Copy each line of the entries below that contains the string "existeixen".

────────────────────

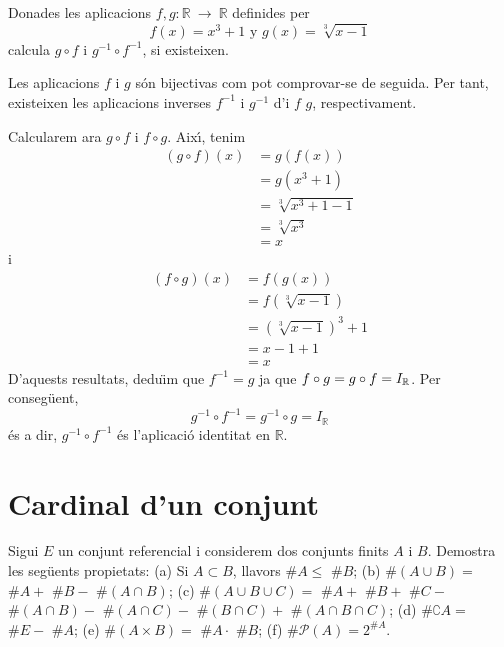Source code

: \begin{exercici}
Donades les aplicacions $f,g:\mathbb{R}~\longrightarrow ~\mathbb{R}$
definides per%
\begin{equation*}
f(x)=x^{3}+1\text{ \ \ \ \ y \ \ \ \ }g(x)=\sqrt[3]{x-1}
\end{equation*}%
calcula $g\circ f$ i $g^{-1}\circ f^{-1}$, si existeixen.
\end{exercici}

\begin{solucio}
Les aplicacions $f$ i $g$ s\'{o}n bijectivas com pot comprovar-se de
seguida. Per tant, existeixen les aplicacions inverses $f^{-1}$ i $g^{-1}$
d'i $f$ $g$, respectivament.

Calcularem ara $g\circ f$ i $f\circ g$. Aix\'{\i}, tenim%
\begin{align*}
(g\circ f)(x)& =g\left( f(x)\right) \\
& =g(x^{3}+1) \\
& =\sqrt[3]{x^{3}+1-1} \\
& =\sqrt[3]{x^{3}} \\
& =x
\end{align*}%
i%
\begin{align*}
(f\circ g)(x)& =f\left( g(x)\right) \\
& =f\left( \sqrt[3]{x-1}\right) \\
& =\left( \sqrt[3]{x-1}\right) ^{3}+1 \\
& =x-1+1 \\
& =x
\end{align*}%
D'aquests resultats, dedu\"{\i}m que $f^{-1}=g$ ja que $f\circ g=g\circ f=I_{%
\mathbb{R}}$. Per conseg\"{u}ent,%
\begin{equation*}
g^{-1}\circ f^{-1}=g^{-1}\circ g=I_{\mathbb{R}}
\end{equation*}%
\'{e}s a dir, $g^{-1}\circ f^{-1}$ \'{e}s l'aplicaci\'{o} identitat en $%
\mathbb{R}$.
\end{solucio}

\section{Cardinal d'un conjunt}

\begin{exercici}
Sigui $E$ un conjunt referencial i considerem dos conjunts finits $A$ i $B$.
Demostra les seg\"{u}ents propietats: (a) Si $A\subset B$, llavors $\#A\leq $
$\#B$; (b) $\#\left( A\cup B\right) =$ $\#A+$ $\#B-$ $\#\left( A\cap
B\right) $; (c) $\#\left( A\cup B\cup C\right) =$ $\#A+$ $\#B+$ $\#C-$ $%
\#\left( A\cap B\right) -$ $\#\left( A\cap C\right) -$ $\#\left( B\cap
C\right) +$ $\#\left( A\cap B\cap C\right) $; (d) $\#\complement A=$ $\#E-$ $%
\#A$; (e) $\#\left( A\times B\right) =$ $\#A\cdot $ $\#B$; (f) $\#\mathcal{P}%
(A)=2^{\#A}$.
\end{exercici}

────────────────────

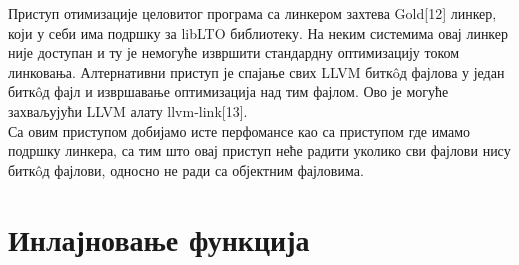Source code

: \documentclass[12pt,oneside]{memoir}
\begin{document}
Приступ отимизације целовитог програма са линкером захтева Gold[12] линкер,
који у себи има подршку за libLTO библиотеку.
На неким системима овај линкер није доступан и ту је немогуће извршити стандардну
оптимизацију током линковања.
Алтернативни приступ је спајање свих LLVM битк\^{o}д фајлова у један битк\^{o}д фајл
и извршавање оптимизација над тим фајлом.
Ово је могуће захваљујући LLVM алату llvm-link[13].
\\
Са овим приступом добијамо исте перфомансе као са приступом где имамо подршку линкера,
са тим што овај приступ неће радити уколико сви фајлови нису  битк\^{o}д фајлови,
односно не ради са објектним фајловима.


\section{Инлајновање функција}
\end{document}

────────────────────

### ANSWER SECTION
calcula $g\circ f$ i $g^{-1}\circ f^{-1}$, si existeixen.
seguida. Per tant, existeixen les aplicacions inverses $f^{-1}$ i $g^{-1}$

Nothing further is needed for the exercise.